Distributed Storage module 203, for carrying out timing storage to the data of the acquisition.In a preferred implementation side In formula, Distributed Storage module 203 includes: data Storage Middleware Applying, structured database.Wherein, data storage is intermediate Part, for being mapped respectively according to preset mapping ruler index name, tag name, label value, to generate and index name, mark Signature, the corresponding unique identification of label value (UID).Structured database, for the UID and the timestamp according to generation Line unit name is generated, and the index value in preset time period is stored in the corresponding column of the line unit name.For example, in structured database In, following design principle design rowkey:rowkey={ { UID of index name }, data generation time { { tag name 1 can be taken UID=label value UID, { UID of the UID=label value of tag name 2 } } }.It further, can in structured database Timing storage is carried out to the data after format conversion according to column storage rule.For example, the column storage rule can be with are as follows: one Row stores the data within a hour, and each column in a line store each second data.By taking the above rowkey to set Principle and column storage rule are counted, rowkey is shortened, reduces key-value number, optimize data storage performance.

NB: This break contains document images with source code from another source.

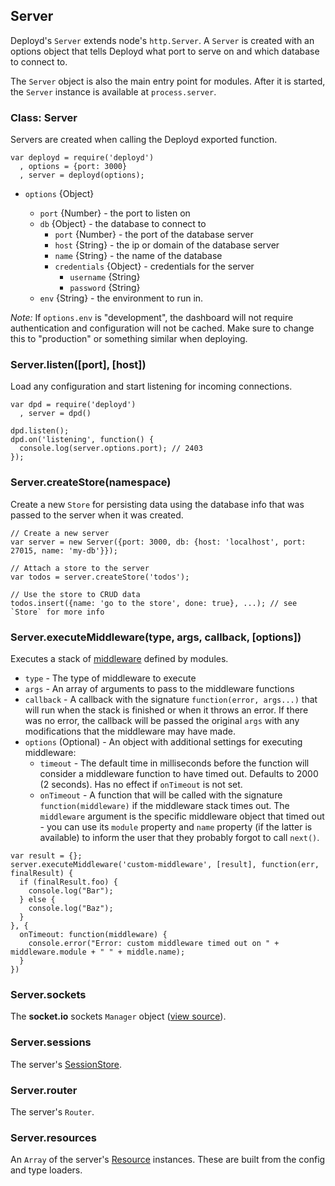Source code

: <!--{
  title: 'Server',
  tags: ['resource', 'type']
}-->

## Server

Deployd's `Server` extends node's `http.Server`. A `Server` is created with an options object that tells Deployd what port to serve on and which database to connect to.

The `Server` object is also the main entry point for modules. After it is started, the `Server` instance is available at `process.server`.

### Class: Server

Servers are created when calling the Deployd exported function.

    var deployd = require('deployd')
      , options = {port: 3000}
      , server = deployd(options);
    
* `options` {Object}

  - `port` {Number} - the port to listen on
  - `db` {Object} - the database to connect to
    - `port` {Number} - the port of the database server
    - `host` {String} - the ip or domain of the database server
    - `name` {String} - the name of the database
    - `credentials` {Object} - credentials for the server
      - `username` {String}
      - `password` {String}
  - `env` {String} - the environment to run in.

*Note:* If `options.env` is "development", the dashboard will not require authentication and configuration will not be cached. Make sure to change this to "production" or something similar when deploying.

### Server.listen([port], [host]) <!-- api -->

Load any configuration and start listening for incoming connections.

    var dpd = require('deployd')
      , server = dpd()
  
    dpd.listen();
    dpd.on('listening', function() {
      console.log(server.options.port); // 2403
    });
    
### Server.createStore(namespace)  <!-- api -->

Create a new `Store` for persisting data using the database info that was passed to the server when it was created.

    // Create a new server
    var server = new Server({port: 3000, db: {host: 'localhost', port: 27015, name: 'my-db'}});

    // Attach a store to the server
    var todos = server.createStore('todos');

    // Use the store to CRUD data
    todos.insert({name: 'go to the store', done: true}, ...); // see `Store` for more info

### Server.executeMiddleware(type, args, callback, [options]) <!-- api -->

Executes a stack of [middleware](/docs/developing-modules/middleware.md) defined by modules.

- `type` - The type of middleware to execute
- `args` - An array of arguments to pass to the middleware functions
- `callback` - A callback with the signature `function(error, args...)` that will run when the stack is finished or when it throws an error. If there was no error, the callback will be passed the original `args` with any modifications that the middleware may have made.
- `options` (Optional) - An object with additional settings for executing middleware:
  - `timeout` - The default time in milliseconds before the function will consider a middleware function to have timed out. Defaults to 2000 (2 seconds). Has no effect if `onTimeout` is not set.
  - `onTimeout` - A function that will be called with the signature `function(middleware)` if the middleware stack times out. The `middleware` argument is the specific middleware object that timed out - you can use its `module` property and `name` property (if the latter is available) to inform the user that they probably forgot to call `next()`.

<!-- seperate -->

    var result = {};
    server.executeMiddleware('custom-middleware', [result], function(err, finalResult) {
      if (finalResult.foo) {
        console.log("Bar");
      } else {
        console.log("Baz");
      }
    }, {
      onTimeout: function(middleware) {
        console.error("Error: custom middleware timed out on " + middleware.module + " " + middle.name);  
      }
    })
    
### Server.sockets <!-- api -->

The **socket.io** sockets `Manager` object ([view source](https://github.com/LearnBoost/socket.io/blob/master/lib/manager.js)).

### Server.sessions <!-- api -->

The server's [SessionStore](/docs/developing-modules/internal-api/session-store.md).

### Server.router <!-- api -->

The server's `Router`.

### Server.resources <!-- api -->

An `Array` of the server's [Resource](/docs/developing-modules/internal-api/resource.md) instances. These are built from the config and type loaders.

Data display module 204, for being shown to the data in Distributed Storage module.Specifically, number Data displaying is carried out according to display module 204, comprising: data display module 204 sends to Distributed Storage module 203 and obtains The request of data to be displayed, and the visualization interface by customizing in advance is shown the data to be displayed of acquisition.For example, with Family can add a painting canvas in the front-end interface of data display module, then the width and height of customized painting canvas are being drawn Acquisition index title, and setting target value, aggregation strategy, sample frequency, filtering rule, label strategy, refreshing frequency are added in cloth The attributes such as rate, exhibition method, chart alias, display position, time cycle, then preservation is clicked, so, visualization interface is just Customization is good.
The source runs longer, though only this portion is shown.